Iain Dale 7pm - 10pm
14 April 2025, 07:20
The International Energy Agency’s sobering warning last week - that the world’s data centres could consume three times the UK’s annual electricity by 2030 - should jolt us into action.
But let’s not mistake this challenge for a dead end, it’s a chance to finally fix the systemic energy waste holding Britain back.
Every day, we squander vast amounts of renewable energy and lose enough heat to warm millions of homes. Data centres, those power-hungry engines of the AI revolution, epitomise this paradox.

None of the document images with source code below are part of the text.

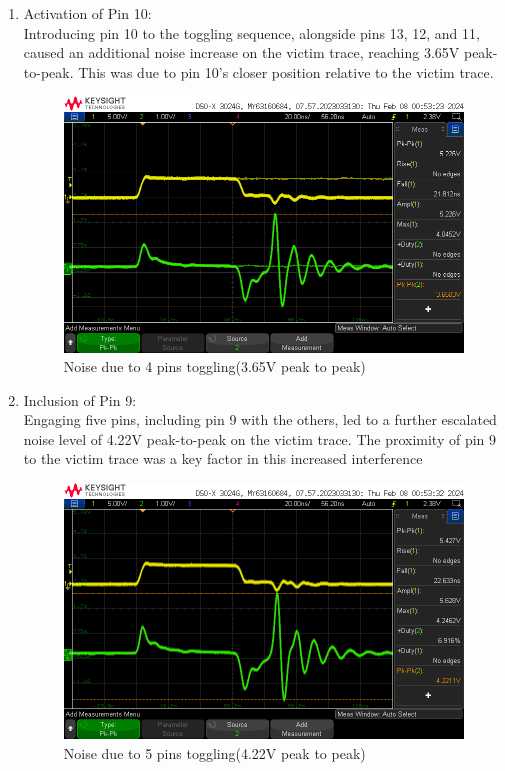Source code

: \documentclass[a4paper,11pt]{article}%
\begin{document}
\begin{enumerate}
	\item Activation of Pin 10:\\ Introducing pin 10 to the toggling sequence, alongside pins 13, 12, and 11, caused an additional noise increase on the victim trace, reaching 3.65V peak-to-peak. This was due to pin 10's closer position relative to the victim trace.
	\begin{figure}[H]
		\centering
		\includegraphics[scale=0.5]{figures/noise_np__cr4.png}
		\caption{Noise due to 4 pins toggling(3.65V peak to peak)}
		\label{noise_np__cr4}
	\end{figure}
	
	\item Inclusion of Pin 9:\\ Engaging five pins, including pin 9 with the others, led to a further escalated noise level of 4.22V peak-to-peak on the victim trace. The proximity of pin 9 to the victim trace was a key factor in this increased interference
	\begin{figure}[H]
		\centering
		\includegraphics[scale=0.5]{figures/noise_np__cr5.png}
		\caption{Noise due to 5 pins toggling(4.22V peak to peak)}
		\label{noise_np__cr5}
	\end{figure}
	

\end{enumerate}
\end{document}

They guzzle electricity, yet their servers blast out heat that vanishes into thin air as operators pay billions for cooling. It’s madness.
Heat networks are the missing link. These are pipes under our streets, redirecting surplus heat from data centres, factories and power plants to homes.
Denmark already heats 70% of homes this way. The UK? Just 2%. Scaling up could unlock £100bn in investment by 2050, slash bills and create skilled jobs nationwide.
But progress is glacial. The Government must accelerate planning, funding and delivery of this infrastructure.
No more half-measures.
Today, when the grid strains under peak loads, we pay gas plants to fire up. But what if we paid data centres (and their neighbours) to flex instead?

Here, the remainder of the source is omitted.